Records contained in a dataset →
----------------------------------------

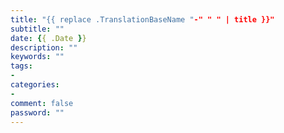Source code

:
 ```yaml
---
title: "{{ replace .TranslationBaseName "-" " " | title }}"
subtitle: ""
date: {{ .Date }}
description: ""
keywords: ""
tags: 
- 
categories: 
- 
comment: false
password: ""
---
```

----------------------------------------

WHAT IS NEEDED → Pictures are to be left out; all other data must be returned exactly.

THE COMPLETED TASK →
Source code

:
 ```yaml
---
title: "{{ replace .TranslationBaseName "-" " " | title }}"
subtitle: ""
date: {{ .Date }}
description: ""
keywords: ""
tags: 
- 
categories: 
- 
comment: false
password: ""
---
```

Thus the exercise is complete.